Free marketeers argue that markets should be left to police themselves, but the events of 2008 have changed attitudes among policymakers and the public.
Recent events have put the spotlight back on the regulators. The EU Commission plans to criminalise some of the practices that led to market abuse and the Government’s white paper on banking regulation has adopted most of the recommendations of the independent commission. However, with implementation deadlines set for 2014 and 2019 respectively the public appetite for an immediate response may be far from satisfied, begging the question – will the desire for reform have subsided by the time regulators act? And what, if anything, does this mean for the future of ‘market practice’?
Certain wholesale financial markets remain unregulated. These include foreign exchange and the interbank money market. Prior to 2007-08 politicians were advocating less, not more regulation. The FSA’s approach was (and still is) to regulate the participants (traders, brokers), rather than the market.
Even for heavily regulated markets, the English courts can (and occasionally do) ignore market practice and apply the law prescriptively. This can have peculiar consequences. Sometimes, the written contractual terms do not accord with accepted practice because experienced market participants deal with transactions in the way that is most efficacious, knowing their counterparty expects this or is doing the same thing.

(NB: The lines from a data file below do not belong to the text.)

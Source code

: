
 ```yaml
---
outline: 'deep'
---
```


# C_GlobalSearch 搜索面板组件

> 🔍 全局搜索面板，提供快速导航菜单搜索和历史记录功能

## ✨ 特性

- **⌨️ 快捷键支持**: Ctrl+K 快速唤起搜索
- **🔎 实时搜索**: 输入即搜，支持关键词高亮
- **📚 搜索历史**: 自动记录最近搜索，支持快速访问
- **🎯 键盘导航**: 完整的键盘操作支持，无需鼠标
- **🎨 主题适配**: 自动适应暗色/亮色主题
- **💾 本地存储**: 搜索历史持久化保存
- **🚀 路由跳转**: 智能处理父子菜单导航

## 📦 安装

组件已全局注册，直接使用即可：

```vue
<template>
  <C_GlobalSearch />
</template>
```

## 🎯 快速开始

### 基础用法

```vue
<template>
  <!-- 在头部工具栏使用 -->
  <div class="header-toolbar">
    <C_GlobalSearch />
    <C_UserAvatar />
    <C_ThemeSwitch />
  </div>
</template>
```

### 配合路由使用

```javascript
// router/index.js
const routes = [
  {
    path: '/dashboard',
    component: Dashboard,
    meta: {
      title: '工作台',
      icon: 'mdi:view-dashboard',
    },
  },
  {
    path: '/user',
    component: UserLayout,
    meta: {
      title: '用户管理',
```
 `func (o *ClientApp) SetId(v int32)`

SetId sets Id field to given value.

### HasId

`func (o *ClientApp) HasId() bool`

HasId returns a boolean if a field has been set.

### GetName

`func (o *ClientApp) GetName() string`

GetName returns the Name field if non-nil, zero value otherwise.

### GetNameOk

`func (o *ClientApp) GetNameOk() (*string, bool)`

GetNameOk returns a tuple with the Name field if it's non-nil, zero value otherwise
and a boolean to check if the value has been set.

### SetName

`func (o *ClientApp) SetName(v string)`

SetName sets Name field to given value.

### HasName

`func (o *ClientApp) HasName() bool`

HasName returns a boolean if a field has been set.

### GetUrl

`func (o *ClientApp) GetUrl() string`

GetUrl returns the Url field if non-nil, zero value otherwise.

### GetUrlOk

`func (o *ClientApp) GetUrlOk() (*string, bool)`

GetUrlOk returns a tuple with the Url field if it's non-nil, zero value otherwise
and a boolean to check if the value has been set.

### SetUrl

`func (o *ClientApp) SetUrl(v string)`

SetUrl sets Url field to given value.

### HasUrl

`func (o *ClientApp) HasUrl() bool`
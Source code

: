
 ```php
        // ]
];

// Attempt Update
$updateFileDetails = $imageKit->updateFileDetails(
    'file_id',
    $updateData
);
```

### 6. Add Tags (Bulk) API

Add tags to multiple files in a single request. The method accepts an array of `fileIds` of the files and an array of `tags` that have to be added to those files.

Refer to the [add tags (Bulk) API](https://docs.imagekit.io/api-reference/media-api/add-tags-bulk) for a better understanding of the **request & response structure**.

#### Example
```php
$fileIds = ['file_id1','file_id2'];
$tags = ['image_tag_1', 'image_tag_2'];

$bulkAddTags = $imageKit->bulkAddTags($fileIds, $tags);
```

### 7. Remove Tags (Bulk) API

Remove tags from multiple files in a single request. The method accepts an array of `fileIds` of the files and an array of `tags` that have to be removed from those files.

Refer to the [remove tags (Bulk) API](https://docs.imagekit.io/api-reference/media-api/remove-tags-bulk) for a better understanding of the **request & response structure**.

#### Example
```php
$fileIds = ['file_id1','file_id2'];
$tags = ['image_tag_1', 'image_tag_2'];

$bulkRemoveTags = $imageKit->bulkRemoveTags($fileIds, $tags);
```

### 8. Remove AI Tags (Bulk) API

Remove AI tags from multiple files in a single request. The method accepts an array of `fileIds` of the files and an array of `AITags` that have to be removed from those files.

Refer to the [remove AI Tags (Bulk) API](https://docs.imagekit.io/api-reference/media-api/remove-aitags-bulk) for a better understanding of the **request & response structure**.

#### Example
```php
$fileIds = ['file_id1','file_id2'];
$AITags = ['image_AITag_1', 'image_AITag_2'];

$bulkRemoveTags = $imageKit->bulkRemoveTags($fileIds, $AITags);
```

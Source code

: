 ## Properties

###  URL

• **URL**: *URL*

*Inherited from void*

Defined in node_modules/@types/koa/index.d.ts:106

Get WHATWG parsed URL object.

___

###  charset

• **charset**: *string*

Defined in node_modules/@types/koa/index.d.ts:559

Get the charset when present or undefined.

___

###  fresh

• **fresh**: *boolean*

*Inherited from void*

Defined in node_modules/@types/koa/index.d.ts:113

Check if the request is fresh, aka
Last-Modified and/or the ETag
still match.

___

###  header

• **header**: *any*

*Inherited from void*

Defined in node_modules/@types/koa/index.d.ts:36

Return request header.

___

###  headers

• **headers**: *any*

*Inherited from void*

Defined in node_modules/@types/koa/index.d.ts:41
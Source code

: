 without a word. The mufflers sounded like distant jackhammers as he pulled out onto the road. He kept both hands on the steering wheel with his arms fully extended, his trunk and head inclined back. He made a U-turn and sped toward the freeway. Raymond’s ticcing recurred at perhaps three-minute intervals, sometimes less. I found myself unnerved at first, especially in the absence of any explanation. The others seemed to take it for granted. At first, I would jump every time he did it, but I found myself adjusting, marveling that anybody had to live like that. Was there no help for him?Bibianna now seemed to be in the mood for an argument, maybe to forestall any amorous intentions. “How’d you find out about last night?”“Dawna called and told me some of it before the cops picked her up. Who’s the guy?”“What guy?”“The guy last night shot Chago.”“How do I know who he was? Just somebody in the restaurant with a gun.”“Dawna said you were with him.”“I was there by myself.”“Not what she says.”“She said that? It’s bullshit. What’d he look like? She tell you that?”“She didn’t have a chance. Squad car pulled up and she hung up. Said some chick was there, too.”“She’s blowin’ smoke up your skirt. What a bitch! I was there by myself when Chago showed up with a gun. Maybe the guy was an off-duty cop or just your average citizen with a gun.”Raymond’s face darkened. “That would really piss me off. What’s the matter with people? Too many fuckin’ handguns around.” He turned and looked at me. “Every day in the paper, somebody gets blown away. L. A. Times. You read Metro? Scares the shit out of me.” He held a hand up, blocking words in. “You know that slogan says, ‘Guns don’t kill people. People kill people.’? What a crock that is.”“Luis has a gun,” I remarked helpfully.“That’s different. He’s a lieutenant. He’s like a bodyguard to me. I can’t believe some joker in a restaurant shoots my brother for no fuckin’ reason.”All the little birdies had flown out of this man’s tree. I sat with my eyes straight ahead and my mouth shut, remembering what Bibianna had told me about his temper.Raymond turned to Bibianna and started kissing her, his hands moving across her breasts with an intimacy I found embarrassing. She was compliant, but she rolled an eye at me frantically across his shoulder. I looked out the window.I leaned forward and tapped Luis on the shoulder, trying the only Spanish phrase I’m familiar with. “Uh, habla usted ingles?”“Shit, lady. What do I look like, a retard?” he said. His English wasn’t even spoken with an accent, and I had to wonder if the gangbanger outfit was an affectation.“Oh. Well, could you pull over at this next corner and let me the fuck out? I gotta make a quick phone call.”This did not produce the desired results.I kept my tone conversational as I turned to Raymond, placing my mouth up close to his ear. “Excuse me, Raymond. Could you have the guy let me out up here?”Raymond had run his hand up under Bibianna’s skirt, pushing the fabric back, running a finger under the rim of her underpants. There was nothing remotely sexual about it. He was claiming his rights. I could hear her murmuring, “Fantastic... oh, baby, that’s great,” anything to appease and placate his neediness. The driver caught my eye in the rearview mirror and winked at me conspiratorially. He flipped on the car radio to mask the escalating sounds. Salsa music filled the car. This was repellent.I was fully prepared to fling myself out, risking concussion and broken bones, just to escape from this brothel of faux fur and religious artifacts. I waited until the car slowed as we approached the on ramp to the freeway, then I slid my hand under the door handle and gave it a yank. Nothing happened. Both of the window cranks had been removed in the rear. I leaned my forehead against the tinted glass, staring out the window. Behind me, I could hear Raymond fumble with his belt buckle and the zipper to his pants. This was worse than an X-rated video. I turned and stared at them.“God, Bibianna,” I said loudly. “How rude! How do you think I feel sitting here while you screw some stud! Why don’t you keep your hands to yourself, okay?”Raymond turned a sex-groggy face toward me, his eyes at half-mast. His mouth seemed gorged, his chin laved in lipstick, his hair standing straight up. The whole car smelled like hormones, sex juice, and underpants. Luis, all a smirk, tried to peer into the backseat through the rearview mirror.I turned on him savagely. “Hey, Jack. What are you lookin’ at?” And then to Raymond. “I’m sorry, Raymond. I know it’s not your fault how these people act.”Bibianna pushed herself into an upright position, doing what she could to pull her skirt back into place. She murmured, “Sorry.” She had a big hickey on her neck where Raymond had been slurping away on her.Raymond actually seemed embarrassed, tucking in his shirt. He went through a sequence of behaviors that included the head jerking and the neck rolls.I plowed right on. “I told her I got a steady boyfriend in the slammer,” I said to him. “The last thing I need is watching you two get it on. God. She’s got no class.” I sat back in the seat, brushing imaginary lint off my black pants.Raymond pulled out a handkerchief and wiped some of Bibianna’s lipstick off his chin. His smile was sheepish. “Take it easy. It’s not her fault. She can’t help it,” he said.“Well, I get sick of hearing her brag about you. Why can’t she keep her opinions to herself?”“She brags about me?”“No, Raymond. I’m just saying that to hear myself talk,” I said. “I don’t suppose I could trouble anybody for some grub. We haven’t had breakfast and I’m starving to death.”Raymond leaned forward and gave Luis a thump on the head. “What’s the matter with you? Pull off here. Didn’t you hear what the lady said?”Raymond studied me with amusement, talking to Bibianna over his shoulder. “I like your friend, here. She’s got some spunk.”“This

But it would be difficult to persuade a court that the course of dealing should be looked at in place of the written terms to establish the implied terms of the contract. In tort, the difficulty lies in not only proving liability against market manipulators but also in establishing that loss that was caused by manipulation that was reasonably forseeable.
There have been a number of reforms implemented since the financial crisis, designed to curtail the bad behaviour of market participants, perhaps most importantly in how individuals are remunerated. Rules set out in the FSA’s remuneration code are designed to prevent staff from being incentivised to take excessive risks. The code has been in force for some 2,500 firms for over a year now, with the top 25 banks and building societies having been covered by the precursor arrangement since 2010.
So far it is not apparent that the code has changed behaviour. It may take a generation of bankers growing up under the new framework before there is a change in culture, and by that time the global economy will hopefully have recovered.
Will politicians of the future be strong and prudent enough to maintain regulatory restrictions in better economic climes in the face of severe pressure from banks that will be complaining about the need to compete internationally?